Florida had enjoyed seemingly unencumbered prosperity thanks to its real estate boom. But like the rest of the country, that all ended a few years ago when the housing market sobered up. Since then, the state's economy has struggled. It's ranked fifth-worst in unemployment, hitting 12.3% in March.
According to the Palm Beach Post, the Gulf Stream may help to coat much of Florida's coast with oil. That would contaminate its most valuable natural resource: its beaches that draw tourists from around the world. Here's a diagram the article provides:
As you can see, the northwest coastal areas, including Tampa, are already in a state of emergency. But the current is expected to sweep the oil to the Keys and most of its southeast coast as well. These beaches that would be affected account for most of the state's tourist destinations, with the notable exception of the Disney and Universal theme parks located further inland in the Orlando area.
It's hard to overemphasize how serious a problem it would be for Florida if its tourism doesn't return as the U.S. economy improves. With its real estate market unlikely to thrive again for years, the state doesn't have many other business sectors to rely on, other than tourism and farming.

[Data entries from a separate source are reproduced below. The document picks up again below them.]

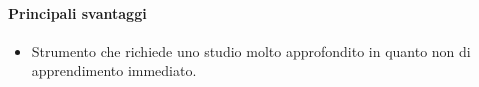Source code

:\documentclass[../PianoDiQualifica.tex]{subfiles}
\begin{document}
			\paragraph{Principali svantaggi}
				\begin{itemize}
					\item Strumento che richiede uno studio molto approfondito in quanto non di apprendimento immediato.
				\end{itemize}
\end{document}
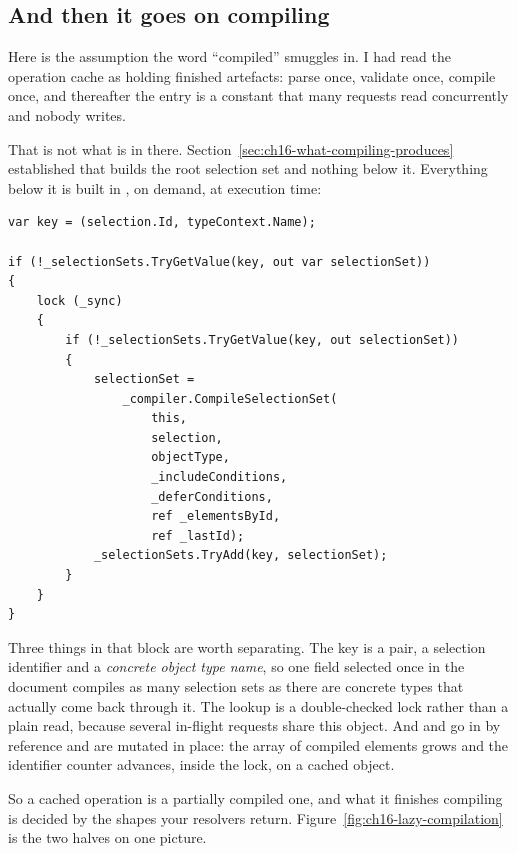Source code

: \subsection*{And then it goes on compiling}

%
Here is the assumption the word \enquote{compiled} smuggles in. I had read the
operation cache as holding finished artefacts: parse once, validate once,
compile once, and thereafter the entry is a constant that many requests read
concurrently and nobody writes.

That is not what is in there. Section~\ref{sec:ch16-what-compiling-produces}
established that  builds the root selection set and nothing below
it. Everything below it is built in , on demand, at execution
time:

\begin{verbatim}
var key = (selection.Id, typeContext.Name);

if (!_selectionSets.TryGetValue(key, out var selectionSet))
{
    lock (_sync)
    {
        if (!_selectionSets.TryGetValue(key, out selectionSet))
        {
            selectionSet =
                _compiler.CompileSelectionSet(
                    this,
                    selection,
                    objectType,
                    _includeConditions,
                    _deferConditions,
                    ref _elementsById,
                    ref _lastId);
            _selectionSets.TryAdd(key, selectionSet);
        }
    }
}
\end{verbatim}

%
Three things in that block are worth separating. The key is a pair, a selection
identifier and a \emph{concrete object type name}, so one field selected once in
the document compiles as many selection sets as there are concrete types that
actually come back through it. The lookup is a double-checked lock rather than a
plain read, because several in-flight requests share this object. And
 and  go in by reference and are mutated in
place: the array of compiled elements grows and the identifier counter advances,
inside the lock, on a cached object.

So a cached operation is a partially compiled one, and what it finishes
compiling is decided by the shapes your resolvers return.
Figure~\ref{fig:ch16-lazy-compilation} is the two halves on one picture.

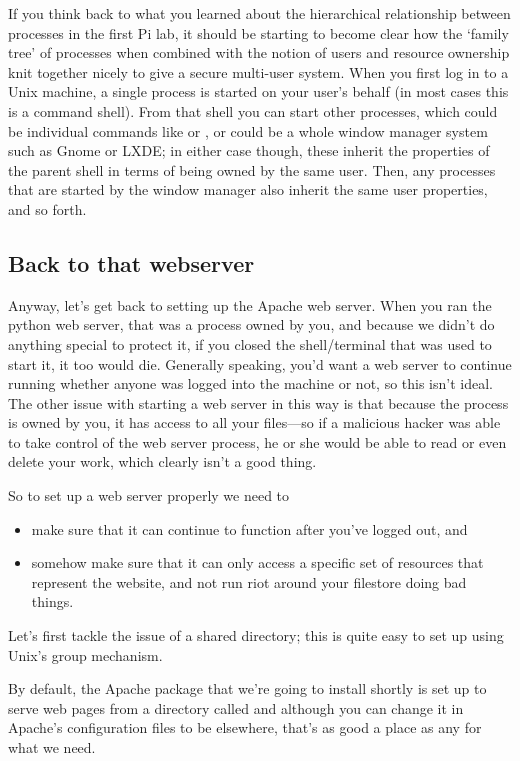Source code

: If you think back to what you learned about the hierarchical relationship between processes in the first Pi lab, it should be starting to become clear how the `family tree' of processes when combined with the notion of users and resource ownership knit together nicely to give a secure multi-user system. When you first log in to a Unix machine, a single process is started on your user's behalf (in most cases this is a command shell). From that shell you can start other processes, which could be individual commands like  or , or could be a whole window manager system such as Gnome or LXDE; in either case though, these inherit the properties of the parent shell in terms of being owned by the same user. Then, any processes that are started by the window manager also inherit the same user properties, and so forth. 

\subsection{Back to that webserver}

Anyway, let's get back to setting up the Apache web server. When you ran the python web server, that was a process owned by you, and because we didn't do anything special to protect it, if you closed the shell/terminal that was used to start it, it too would die. Generally speaking, you'd want a web server to continue running whether anyone was logged into the machine or not, so this isn't ideal. The other issue with starting a web server in this way is that because the process is owned by you, it has access to all your files---so if a malicious hacker was able to take control of the web server process, he or she would be able to read or even delete your work, which clearly isn't a good thing. 

So to set up a web server properly we need to

\begin{itemize}
\item make sure that it can continue to function after you've logged out, and
\item somehow make sure that it can only access a specific set of resources that represent the website, and not run riot around your filestore doing bad things. 
\end{itemize}

Let's first tackle the issue of a shared directory; this is quite easy to set up using Unix's group mechanism. 

By default, the Apache package that we're going to install shortly is set up to serve web pages from a directory called  and although you can change it in Apache's configuration files to be elsewhere, that's as good a place as any for what we need. 

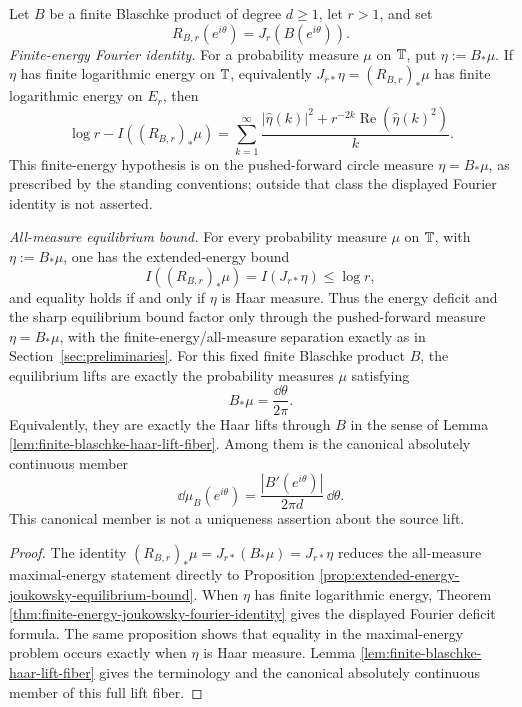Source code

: \begin{theorem}\label{thm:finite-blaschke-joukowsky-cover}
Let \(B\) be a finite Blaschke product of degree \(d\ge1\), let \(r>1\), and set
\[
R_{B,r}(e^{i\theta})=J_r(B(e^{i\theta})).
\]
\emph{Finite-energy Fourier identity.}  For a probability measure \(\mu\) on \(\TT\), put \(\eta:=B_\ast\mu\).  If \(\eta\) has finite logarithmic energy on \(\TT\), equivalently \(J_{r\ast}\eta=(R_{B,r})_\ast\mu\) has finite logarithmic energy on \(E_r\), then
\[
\log r-I((R_{B,r})_\ast\mu)
=\sum_{k=1}^{\infty}
\frac{|\widehat\eta(k)|^2+r^{-2k}\operatorname{Re}(\widehat\eta(k)^2)}{k}.
\]
This finite-energy hypothesis is on the pushed-forward circle measure
\(\eta=B_\ast\mu\), as prescribed by the standing conventions; outside
that class the displayed Fourier identity is not asserted.

\emph{All-measure equilibrium bound.}  For every probability measure \(\mu\) on \(\TT\), with \(\eta:=B_\ast\mu\), one has the extended-energy bound
\[
I((R_{B,r})_\ast\mu)
=I(J_{r\ast}\eta)
\le \log r,
\]
and equality holds if and only if \(\eta\) is Haar measure.  Thus the energy deficit and the sharp equilibrium bound factor only through the pushed-forward measure \(\eta=B_\ast\mu\), with the finite-energy/all-measure separation exactly as in Section~\ref{sec:preliminaries}.  For this fixed finite Blaschke product \(B\), the equilibrium lifts are exactly the probability measures \(\mu\) satisfying
\[
B_\ast\mu=\frac{\dd\theta}{2\pi}.
\]
Equivalently, they are exactly the Haar lifts through \(B\) in the sense of
Lemma \ref{lem:finite-blaschke-haar-lift-fiber}.  Among them is the
canonical absolutely continuous member
\[
\boxed{\;
\dd\mu_B(e^{i\theta})=\frac{|B'(e^{i\theta})|}{2\pi d}\,\dd\theta.
\;}
\]
This canonical member is not a uniqueness assertion about the source lift.
\end{theorem}

\begin{proof}
The identity \((R_{B,r})_\ast\mu=J_{r\ast}(B_\ast\mu)=J_{r\ast}\eta\) reduces the all-measure maximal-energy statement directly to Proposition \ref{prop:extended-energy-joukowsky-equilibrium-bound}.  When \(\eta\) has finite logarithmic energy, Theorem \ref{thm:finite-energy-joukowsky-fourier-identity} gives the displayed Fourier deficit formula.  The same proposition shows that equality in the maximal-energy problem occurs exactly when \(\eta\) is Haar measure.  Lemma \ref{lem:finite-blaschke-haar-lift-fiber} gives the terminology and the canonical absolutely continuous member of this full lift fiber.
\end{proof}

Even if people do start vacationing there at a rate seen before the recession, the job growth that results probably won't be enough to completely staunch the staggering number of unemployed in the state. If that job creation is delayed until the oil clears, then many of those currently looking for work may still be searching years from now. Of course, the state's poor housing market also makes labor mobility more difficult, though some residents have already begun fleeing the state for better opportunities elsewhere.
At this point, Floridians are still hoping that the spill can be contained and its coast spared. But if efforts to prevent the spread of the oil fail, then tourists may think twice about choosing Florida as their tropical vacation destination for some time. And that would be crippling to the state's economy, which needs tourism to return to experience even a slow recovery.